- _WHAT THE TASK ASKS_:
Nothing but the lines from the one containing "首先，我们需要了解什么是安道" through the one containing "### 3. 用户体验的考量", both included, should be given again, each exactly as written below.
- Opening Delimiter -
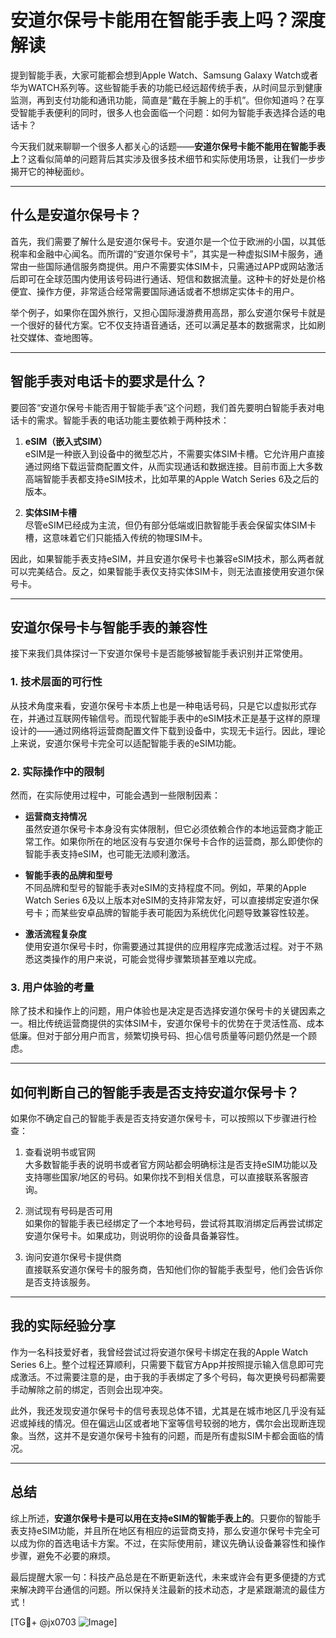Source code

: # 安道尔保号卡能用在智能手表上吗？深度解读

提到智能手表，大家可能都会想到Apple Watch、Samsung Galaxy Watch或者华为WATCH系列等。这些智能手表的功能已经远超传统手表，从时间显示到健康监测，再到支付功能和通讯功能，简直是“戴在手腕上的手机”。但你知道吗？在享受智能手表便利的同时，很多人也会面临一个问题：如何为智能手表选择合适的电话卡？

今天我们就来聊聊一个很多人都关心的话题——**安道尔保号卡能不能用在智能手表上**？这看似简单的问题背后其实涉及很多技术细节和实际使用场景，让我们一步步揭开它的神秘面纱。

---

## 什么是安道尔保号卡？

首先，我们需要了解什么是安道尔保号卡。安道尔是一个位于欧洲的小国，以其低税率和金融中心闻名。而所谓的“安道尔保号卡”，其实是一种虚拟SIM卡服务，通常由一些国际通信服务商提供。用户不需要实体SIM卡，只需通过APP或网站激活后即可在全球范围内使用该号码进行通话、短信和数据流量。这种卡的好处是价格便宜、操作方便，非常适合经常需要国际通话或者不想绑定实体卡的用户。

举个例子，如果你在国外旅行，又担心国际漫游费用高昂，那么安道尔保号卡就是一个很好的替代方案。它不仅支持语音通话，还可以满足基本的数据需求，比如刷社交媒体、查地图等。

---

## 智能手表对电话卡的要求是什么？

要回答“安道尔保号卡能否用于智能手表”这个问题，我们首先要明白智能手表对电话卡的需求。智能手表的电话功能主要依赖于两种技术：

1. **eSIM（嵌入式SIM）**  
   eSIM是一种嵌入到设备中的微型芯片，不需要实体SIM卡槽。它允许用户直接通过网络下载运营商配置文件，从而实现通话和数据连接。目前市面上大多数高端智能手表都支持eSIM技术，比如苹果的Apple Watch Series 6及之后的版本。

2. **实体SIM卡槽**  
   尽管eSIM已经成为主流，但仍有部分低端或旧款智能手表会保留实体SIM卡槽，这意味着它们只能插入传统的物理SIM卡。

因此，如果智能手表支持eSIM，并且安道尔保号卡也兼容eSIM技术，那么两者就可以完美结合。反之，如果智能手表仅支持实体SIM卡，则无法直接使用安道尔保号卡。

---

## 安道尔保号卡与智能手表的兼容性

接下来我们具体探讨一下安道尔保号卡是否能够被智能手表识别并正常使用。

### 1. 技术层面的可行性
从技术角度来看，安道尔保号卡本质上也是一种电话号码，只是它以虚拟形式存在，并通过互联网传输信号。而现代智能手表中的eSIM技术正是基于这样的原理设计的——通过网络将运营商配置文件下载到设备中，实现无卡运行。因此，理论上来说，安道尔保号卡完全可以适配智能手表的eSIM功能。

### 2. 实际操作中的限制
然而，在实际使用过程中，可能会遇到一些限制因素：

- **运营商支持情况**  
  虽然安道尔保号卡本身没有实体限制，但它必须依赖合作的本地运营商才能正常工作。如果你所在的地区没有与安道尔保号卡合作的运营商，那么即使你的智能手表支持eSIM，也可能无法顺利激活。

- **智能手表的品牌和型号**  
  不同品牌和型号的智能手表对eSIM的支持程度不同。例如，苹果的Apple Watch Series 6及以上版本对eSIM的支持非常友好，可以直接绑定安道尔保号卡；而某些安卓品牌的智能手表可能因为系统优化问题导致兼容性较差。

- **激活流程复杂度**  
  使用安道尔保号卡时，你需要通过其提供的应用程序完成激活过程。对于不熟悉这类操作的用户来说，可能会觉得步骤繁琐甚至难以完成。

### 3. 用户体验的考量
除了技术和操作上的问题，用户体验也是决定是否选择安道尔保号卡的关键因素之一。相比传统运营商提供的实体SIM卡，安道尔保号卡的优势在于灵活性高、成本低廉。但对于部分用户而言，频繁切换号码、担心信号质量等问题仍然是一个顾虑。

---

## 如何判断自己的智能手表是否支持安道尔保号卡？

如果你不确定自己的智能手表是否支持安道尔保号卡，可以按照以下步骤进行检查：

1. 查看说明书或官网  
   大多数智能手表的说明书或者官方网站都会明确标注是否支持eSIM功能以及支持哪些国家/地区的号码。如果你找不到相关信息，可以直接联系客服咨询。

2. 测试现有号码是否可用  
   如果你的智能手表已经绑定了一个本地号码，尝试将其取消绑定后再尝试绑定安道尔保号卡。如果成功，则说明你的设备具备兼容性。

3. 询问安道尔保号卡提供商  
   直接联系安道尔保号卡的服务商，告知他们你的智能手表型号，他们会告诉你是否支持该服务。

---

## 我的实际经验分享

作为一名科技爱好者，我曾经尝试过将安道尔保号卡绑定在我的Apple Watch Series 6上。整个过程还算顺利，只需要下载官方App并按照提示输入信息即可完成激活。不过需要注意的是，由于我的手表绑定了多个号码，每次更换号码都需要手动解除之前的绑定，否则会出现冲突。

此外，我还发现安道尔保号卡的信号表现总体不错，尤其是在城市地区几乎没有延迟或掉线的情况。但在偏远山区或者地下室等信号较弱的地方，偶尔会出现断连现象。当然，这并不是安道尔保号卡独有的问题，而是所有虚拟SIM卡都会面临的情况。

---

## 总结

综上所述，**安道尔保号卡是可以用在支持eSIM的智能手表上的**。只要你的智能手表支持eSIM功能，并且所在地区有相应的运营商支持，那么安道尔保号卡完全可以成为你的首选电话卡方案。不过，在实际使用前，建议先确认设备兼容性和操作步骤，避免不必要的麻烦。

最后提醒大家一句：科技产品总是在不断更新迭代，未来或许会有更多便捷的方式来解决跨平台通信的问题。所以保持关注最新的技术动态，才是紧跟潮流的最佳方式！

[TG💪+ @jx0703 ![Image](https://github.com/user-attachments/assets/dbca1d08-cadb-493c-b0ec-ad6f7a83f270)]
- Closing Delimiter -
- _RESPONSE TO THE TASK_:
首先，我们需要了解什么是安道尔保号卡。安道尔是一个位于欧洲的小国，以其低税率和金融中心闻名。而所谓的“安道尔保号卡”，其实是一种虚拟SIM卡服务，通常由一些国际通信服务商提供。用户不需要实体SIM卡，只需通过APP或网站激活后即可在全球范围内使用该号码进行通话、短信和数据流量。这种卡的好处是价格便宜、操作方便，非常适合经常需要国际通话或者不想绑定实体卡的用户。

举个例子，如果你在国外旅行，又担心国际漫游费用高昂，那么安道尔保号卡就是一个很好的替代方案。它不仅支持语音通话，还可以满足基本的数据需求，比如刷社交媒体、查地图等。

---

## 智能手表对电话卡的要求是什么？

要回答“安道尔保号卡能否用于智能手表”这个问题，我们首先要明白智能手表对电话卡的需求。智能手表的电话功能主要依赖于两种技术：

1. **eSIM（嵌入式SIM）**  
   eSIM是一种嵌入到设备中的微型芯片，不需要实体SIM卡槽。它允许用户直接通过网络下载运营商配置文件，从而实现通话和数据连接。目前市面上大多数高端智能手表都支持eSIM技术，比如苹果的Apple Watch Series 6及之后的版本。

2. **实体SIM卡槽**  
   尽管eSIM已经成为主流，但仍有部分低端或旧款智能手表会保留实体SIM卡槽，这意味着它们只能插入传统的物理SIM卡。

因此，如果智能手表支持eSIM，并且安道尔保号卡也兼容eSIM技术，那么两者就可以完美结合。反之，如果智能手表仅支持实体SIM卡，则无法直接使用安道尔保号卡。

---

## 安道尔保号卡与智能手表的兼容性

接下来我们具体探讨一下安道尔保号卡是否能够被智能手表识别并正常使用。

### 1. 技术层面的可行性
从技术角度来看，安道尔保号卡本质上也是一种电话号码，只是它以虚拟形式存在，并通过互联网传输信号。而现代智能手表中的eSIM技术正是基于这样的原理设计的——通过网络将运营商配置文件下载到设备中，实现无卡运行。因此，理论上来说，安道尔保号卡完全可以适配智能手表的eSIM功能。

### 2. 实际操作中的限制
然而，在实际使用过程中，可能会遇到一些限制因素：

- **运营商支持情况**  
  虽然安道尔保号卡本身没有实体限制，但它必须依赖合作的本地运营商才能正常工作。如果你所在的地区没有与安道尔保号卡合作的运营商，那么即使你的智能手表支持eSIM，也可能无法顺利激活。

- **智能手表的品牌和型号**  
  不同品牌和型号的智能手表对eSIM的支持程度不同。例如，苹果的Apple Watch Series 6及以上版本对eSIM的支持非常友好，可以直接绑定安道尔保号卡；而某些安卓品牌的智能手表可能因为系统优化问题导致兼容性较差。

- **激活流程复杂度**  
  使用安道尔保号卡时，你需要通过其提供的应用程序完成激活过程。对于不熟悉这类操作的用户来说，可能会觉得步骤繁琐甚至难以完成。

### 3. 用户体验的考量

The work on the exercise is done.